L’infirmerie avait son jardin potager […]. Devant la plante croissant sous mes yeux chaque jour différente, il m’arrivait de m’assoupir légèrement, non : de pénétrer plus avant dans le mystère de la vie. Je me disais dans mes songeries, qu’il était curieux que je n’eusse jamais été occupé profondément, par-delà la vision d’une plante qui pousse ses feuilles dans l’air et ses racines dans la terre nourricière, de la vie qui m’habitait, de la pensée confuse de cet étrange mystère insondable qui naissait de cette douce et muette contemplation.
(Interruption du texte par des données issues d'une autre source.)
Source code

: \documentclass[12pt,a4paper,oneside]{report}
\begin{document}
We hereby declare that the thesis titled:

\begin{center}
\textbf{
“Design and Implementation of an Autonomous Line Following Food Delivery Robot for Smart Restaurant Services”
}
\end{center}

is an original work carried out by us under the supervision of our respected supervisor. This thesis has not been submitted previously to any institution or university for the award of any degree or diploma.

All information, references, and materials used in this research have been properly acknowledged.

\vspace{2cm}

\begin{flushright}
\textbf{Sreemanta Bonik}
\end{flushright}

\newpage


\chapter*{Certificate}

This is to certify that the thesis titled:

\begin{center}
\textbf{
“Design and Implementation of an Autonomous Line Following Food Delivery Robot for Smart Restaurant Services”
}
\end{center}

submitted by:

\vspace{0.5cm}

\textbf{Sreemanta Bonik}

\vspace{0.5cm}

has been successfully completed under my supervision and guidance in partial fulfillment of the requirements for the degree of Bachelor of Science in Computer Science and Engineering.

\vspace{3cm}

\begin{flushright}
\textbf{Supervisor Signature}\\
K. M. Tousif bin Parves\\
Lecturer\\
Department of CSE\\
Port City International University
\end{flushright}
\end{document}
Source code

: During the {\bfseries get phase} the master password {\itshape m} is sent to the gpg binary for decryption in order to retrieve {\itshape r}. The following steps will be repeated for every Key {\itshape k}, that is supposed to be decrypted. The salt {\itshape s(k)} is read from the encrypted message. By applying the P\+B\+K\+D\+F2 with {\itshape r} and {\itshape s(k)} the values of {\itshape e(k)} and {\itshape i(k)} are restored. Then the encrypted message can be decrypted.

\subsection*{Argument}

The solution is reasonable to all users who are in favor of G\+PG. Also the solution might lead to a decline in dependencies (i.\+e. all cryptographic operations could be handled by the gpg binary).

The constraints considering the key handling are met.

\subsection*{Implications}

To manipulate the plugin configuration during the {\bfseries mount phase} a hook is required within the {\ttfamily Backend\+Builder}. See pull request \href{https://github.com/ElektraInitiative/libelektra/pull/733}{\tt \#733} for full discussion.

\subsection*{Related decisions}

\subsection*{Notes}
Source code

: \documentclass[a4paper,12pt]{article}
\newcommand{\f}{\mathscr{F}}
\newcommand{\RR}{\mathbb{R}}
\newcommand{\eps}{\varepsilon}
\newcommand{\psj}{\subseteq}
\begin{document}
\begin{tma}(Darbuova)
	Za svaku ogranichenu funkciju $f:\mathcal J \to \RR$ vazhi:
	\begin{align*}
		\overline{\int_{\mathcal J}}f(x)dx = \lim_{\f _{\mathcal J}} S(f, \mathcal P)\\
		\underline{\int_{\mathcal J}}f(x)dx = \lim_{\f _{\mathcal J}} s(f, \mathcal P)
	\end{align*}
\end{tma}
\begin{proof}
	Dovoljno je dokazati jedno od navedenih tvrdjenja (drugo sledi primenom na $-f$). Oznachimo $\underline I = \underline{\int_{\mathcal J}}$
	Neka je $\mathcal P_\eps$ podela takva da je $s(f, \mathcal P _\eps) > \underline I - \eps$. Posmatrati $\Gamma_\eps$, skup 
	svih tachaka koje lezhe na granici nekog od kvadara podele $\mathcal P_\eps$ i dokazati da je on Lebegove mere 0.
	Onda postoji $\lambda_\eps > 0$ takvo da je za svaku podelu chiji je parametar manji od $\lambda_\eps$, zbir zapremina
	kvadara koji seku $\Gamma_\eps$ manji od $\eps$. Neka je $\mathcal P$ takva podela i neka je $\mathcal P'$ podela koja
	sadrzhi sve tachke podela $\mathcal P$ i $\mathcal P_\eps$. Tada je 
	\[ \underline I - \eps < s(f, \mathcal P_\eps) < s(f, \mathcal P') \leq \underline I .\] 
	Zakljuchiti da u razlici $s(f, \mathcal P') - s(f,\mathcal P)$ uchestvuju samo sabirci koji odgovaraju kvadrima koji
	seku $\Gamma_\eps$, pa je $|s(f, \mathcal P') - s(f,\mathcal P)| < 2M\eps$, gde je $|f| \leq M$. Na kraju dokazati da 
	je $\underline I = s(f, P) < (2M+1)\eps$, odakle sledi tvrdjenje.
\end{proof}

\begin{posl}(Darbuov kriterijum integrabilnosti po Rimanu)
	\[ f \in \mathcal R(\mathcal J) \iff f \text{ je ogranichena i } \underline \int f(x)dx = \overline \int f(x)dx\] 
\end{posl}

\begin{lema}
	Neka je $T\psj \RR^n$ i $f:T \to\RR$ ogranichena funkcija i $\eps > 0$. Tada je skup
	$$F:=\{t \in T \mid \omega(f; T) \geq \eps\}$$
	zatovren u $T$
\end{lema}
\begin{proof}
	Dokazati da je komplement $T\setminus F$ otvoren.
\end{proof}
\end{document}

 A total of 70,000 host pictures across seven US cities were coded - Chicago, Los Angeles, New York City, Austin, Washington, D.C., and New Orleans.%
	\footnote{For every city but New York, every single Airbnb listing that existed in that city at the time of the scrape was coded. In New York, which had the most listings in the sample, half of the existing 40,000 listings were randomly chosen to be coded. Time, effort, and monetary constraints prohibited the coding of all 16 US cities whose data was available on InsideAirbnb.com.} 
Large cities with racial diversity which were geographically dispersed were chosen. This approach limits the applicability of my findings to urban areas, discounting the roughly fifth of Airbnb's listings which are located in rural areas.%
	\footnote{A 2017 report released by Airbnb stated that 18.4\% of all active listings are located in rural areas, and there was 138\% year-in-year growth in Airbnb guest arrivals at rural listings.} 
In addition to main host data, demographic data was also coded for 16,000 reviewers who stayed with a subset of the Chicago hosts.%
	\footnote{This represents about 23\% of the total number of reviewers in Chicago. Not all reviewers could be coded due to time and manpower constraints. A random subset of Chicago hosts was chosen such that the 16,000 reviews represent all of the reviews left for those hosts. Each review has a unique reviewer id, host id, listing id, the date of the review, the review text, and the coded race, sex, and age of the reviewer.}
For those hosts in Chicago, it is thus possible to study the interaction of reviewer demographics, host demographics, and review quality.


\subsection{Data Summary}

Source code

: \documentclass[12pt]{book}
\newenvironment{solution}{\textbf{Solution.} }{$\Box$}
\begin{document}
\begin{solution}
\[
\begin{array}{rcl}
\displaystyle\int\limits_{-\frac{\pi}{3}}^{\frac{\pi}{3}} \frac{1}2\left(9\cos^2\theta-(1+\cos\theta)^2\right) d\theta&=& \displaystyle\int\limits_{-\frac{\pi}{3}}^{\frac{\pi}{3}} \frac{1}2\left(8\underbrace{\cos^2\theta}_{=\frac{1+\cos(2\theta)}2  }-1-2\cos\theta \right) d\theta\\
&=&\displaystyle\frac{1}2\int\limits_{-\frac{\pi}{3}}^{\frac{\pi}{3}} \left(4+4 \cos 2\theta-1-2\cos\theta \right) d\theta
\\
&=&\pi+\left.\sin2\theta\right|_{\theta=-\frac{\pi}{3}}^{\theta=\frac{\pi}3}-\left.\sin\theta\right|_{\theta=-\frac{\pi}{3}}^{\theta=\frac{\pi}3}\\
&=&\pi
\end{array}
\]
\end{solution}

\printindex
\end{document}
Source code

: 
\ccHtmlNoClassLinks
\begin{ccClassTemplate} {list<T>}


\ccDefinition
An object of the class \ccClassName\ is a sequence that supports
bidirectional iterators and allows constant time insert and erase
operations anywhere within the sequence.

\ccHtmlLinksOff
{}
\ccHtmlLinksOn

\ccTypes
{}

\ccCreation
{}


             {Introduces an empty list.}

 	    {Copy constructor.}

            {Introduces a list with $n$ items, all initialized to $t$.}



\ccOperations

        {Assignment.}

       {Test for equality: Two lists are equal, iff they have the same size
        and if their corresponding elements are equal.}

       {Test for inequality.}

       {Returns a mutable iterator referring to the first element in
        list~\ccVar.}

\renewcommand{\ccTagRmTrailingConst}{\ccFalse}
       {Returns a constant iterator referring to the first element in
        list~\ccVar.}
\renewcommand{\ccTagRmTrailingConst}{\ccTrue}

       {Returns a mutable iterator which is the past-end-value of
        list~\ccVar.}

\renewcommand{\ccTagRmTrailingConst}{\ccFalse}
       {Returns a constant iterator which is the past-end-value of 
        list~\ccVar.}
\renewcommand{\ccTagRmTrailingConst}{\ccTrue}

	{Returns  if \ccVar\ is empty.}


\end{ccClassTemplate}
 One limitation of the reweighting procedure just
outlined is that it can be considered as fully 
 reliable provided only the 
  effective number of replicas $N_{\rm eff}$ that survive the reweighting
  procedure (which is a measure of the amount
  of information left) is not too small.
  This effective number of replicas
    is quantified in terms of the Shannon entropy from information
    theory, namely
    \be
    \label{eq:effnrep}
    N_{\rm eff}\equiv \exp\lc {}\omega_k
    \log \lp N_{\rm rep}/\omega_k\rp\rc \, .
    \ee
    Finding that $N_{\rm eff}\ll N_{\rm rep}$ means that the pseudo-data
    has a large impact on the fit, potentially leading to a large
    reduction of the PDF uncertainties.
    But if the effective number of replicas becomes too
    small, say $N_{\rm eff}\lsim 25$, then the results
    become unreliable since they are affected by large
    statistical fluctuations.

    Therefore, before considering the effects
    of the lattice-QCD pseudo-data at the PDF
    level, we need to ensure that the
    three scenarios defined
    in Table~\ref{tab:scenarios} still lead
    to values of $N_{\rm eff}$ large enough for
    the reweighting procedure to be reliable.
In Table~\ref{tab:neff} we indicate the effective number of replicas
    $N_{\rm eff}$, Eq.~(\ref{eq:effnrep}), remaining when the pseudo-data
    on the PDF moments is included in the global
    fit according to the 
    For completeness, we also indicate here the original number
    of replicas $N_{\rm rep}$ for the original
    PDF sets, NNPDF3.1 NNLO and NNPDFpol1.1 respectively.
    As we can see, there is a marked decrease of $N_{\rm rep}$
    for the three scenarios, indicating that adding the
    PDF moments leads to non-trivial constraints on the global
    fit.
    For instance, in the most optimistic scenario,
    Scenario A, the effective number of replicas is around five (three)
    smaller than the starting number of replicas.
Je sentais dans cette pensée, distincte encore de mon intelligence, de ma conscience des choses, une douce chaleur et je dépassais parfois l’heure que je m’étais fixée pour rentrer à l’infirmerie afin de la sentir tiède comme un oiseau vivre et battre dans ma tête apaisée.
Joyeux, fais ton fourbi…, Finitude, p. 145.
On ne tue pas les morts deux fois, sauf en littérature. Je n’avais jamais vu autant de cadavres à la fois, mais je trouvais moins pénible qu’étrange de toucher presque sans égards ces corps qu’une intelligence avait habités, qu’une foi en l’humanité avait réduits à ce qu’ils étaient maintenant. De grands mots souvent galvaudés reviennent fréquemment sous ma plume. Dans ces temps où des hommes qui portaient le monde futur sur leurs épaules tombaient comme des mouches, ces mots avaient un sens.
Le temps des hommes, Finitude, p. 160.